Don’t look at me like that. They’re little puke factories!
Regardless of what he’s chosen for award show attire in the past, Taylor admits that even his fashion choices have been many steps above some of the crap passing for fashion these days. And his commentary on it will have you shooting coffee out of your nose.
“But even compared to my fashion disasters, this guy looked like a douche pickle soaked in toilet water.”
With all the negativity in this book, I honestly expected to quickly grow bored with it, but that was not at all the case. Taylor’s prior books all had a focal point and YMMHY is a kind of free-form stream of consciousness. I don’t say that to discourage readers. Just the opposite. This style, although he gets off track here and there, works for Taylor. He’s obviously a guy with a lot to say, and sometimes verbal vomit is the best course of action. Especially when you’re saying all the things that you know everyone is thinking but is too afraid to utter out loud.
Like me and my dislike of children.
Fret not! He’s got little love notes for the readers sprinkled throughout the book, too. I was about half way through the first chapter when I was starting to grow concerned that I was about to embark on a journey in which the writer spends several hundred pages bashing the very people buying the book. And then he said nice things and made me feel all warm and fuzzy again. lol
“Oh, but not you exceptional observers of taste and vision! I’m not lumping you into that bacterial pot of oatmeal. No, I have other plans for you. You are going to become my army. You are going to form my Legion of Doom to fight the Regions of Dumb.”

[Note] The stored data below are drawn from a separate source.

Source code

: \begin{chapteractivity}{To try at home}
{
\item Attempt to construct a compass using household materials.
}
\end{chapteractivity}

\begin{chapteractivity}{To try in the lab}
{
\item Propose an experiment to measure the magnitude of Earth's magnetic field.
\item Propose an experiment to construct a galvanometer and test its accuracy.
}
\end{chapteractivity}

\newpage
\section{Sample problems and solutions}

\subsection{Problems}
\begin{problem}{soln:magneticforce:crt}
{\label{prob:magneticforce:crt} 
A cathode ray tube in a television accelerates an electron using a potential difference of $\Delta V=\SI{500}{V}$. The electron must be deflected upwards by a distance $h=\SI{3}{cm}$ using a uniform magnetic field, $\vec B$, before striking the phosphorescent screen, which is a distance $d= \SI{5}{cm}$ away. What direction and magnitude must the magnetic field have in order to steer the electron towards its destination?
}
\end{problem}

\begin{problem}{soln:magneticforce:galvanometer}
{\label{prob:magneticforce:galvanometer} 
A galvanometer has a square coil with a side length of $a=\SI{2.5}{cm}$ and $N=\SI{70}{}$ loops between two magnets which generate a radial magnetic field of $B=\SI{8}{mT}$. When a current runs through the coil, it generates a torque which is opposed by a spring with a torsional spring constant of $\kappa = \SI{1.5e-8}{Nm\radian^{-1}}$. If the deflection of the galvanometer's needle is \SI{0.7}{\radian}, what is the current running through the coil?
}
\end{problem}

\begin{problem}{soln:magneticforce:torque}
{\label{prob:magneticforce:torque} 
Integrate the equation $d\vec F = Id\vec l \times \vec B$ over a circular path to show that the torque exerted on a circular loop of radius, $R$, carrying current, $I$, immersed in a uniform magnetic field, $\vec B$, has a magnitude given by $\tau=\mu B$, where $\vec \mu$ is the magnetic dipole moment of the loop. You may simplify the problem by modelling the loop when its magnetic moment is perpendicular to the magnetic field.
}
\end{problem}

Overall, this was a fantastic book. Another great addition to his book shelf. As much as I adore Corey as a musician, he’s fast become one of my favorites writers as well. I just hope YMMHY isn’t going to be Taylor’s last dip into the publishing pool. I really look forward to each new release and it’s a little heart breaking that this one might be the last. Stay tuned, party people! I will keep you updated on any news I hear. Promise.
SOME OF MY FAVORITE QUOTES FROM THE BOOK
“Sometimes it just really sucks to be America, especially when I know just how much potential this country has for greatness and acceptance. But I don’t dwell; I just make voodoo dolls.”
“Plus, with all the booze they’re chugging down there’s a very good chance they’ll wake up in a Build-A-Bear Workshop, naked and balls deep in a container full of cotton and tony bear panties. Yep. That’s my people… God, I fuckin’ hate people.”
“Justin: between your massive sense of self-importance, your terrible attitude problem, and the way you treat your fans, you don’t deserve your fame.”
“We’ll never be able to get out of our own ways long enough to see the other’s point of view because we’re all so fucking busy paying more attention to the sounds of our own voices than to what the other person is saying.”
“Shit happens—just don’t let it happen all over you.”
“Listen to some music that doesn’t just repeat the word “Baby” 23,457 times.”
“I’ve never used the term “YOLO” seriously. Whenever I hear someone say that and mean it, my skin crawls and I get very stabby.”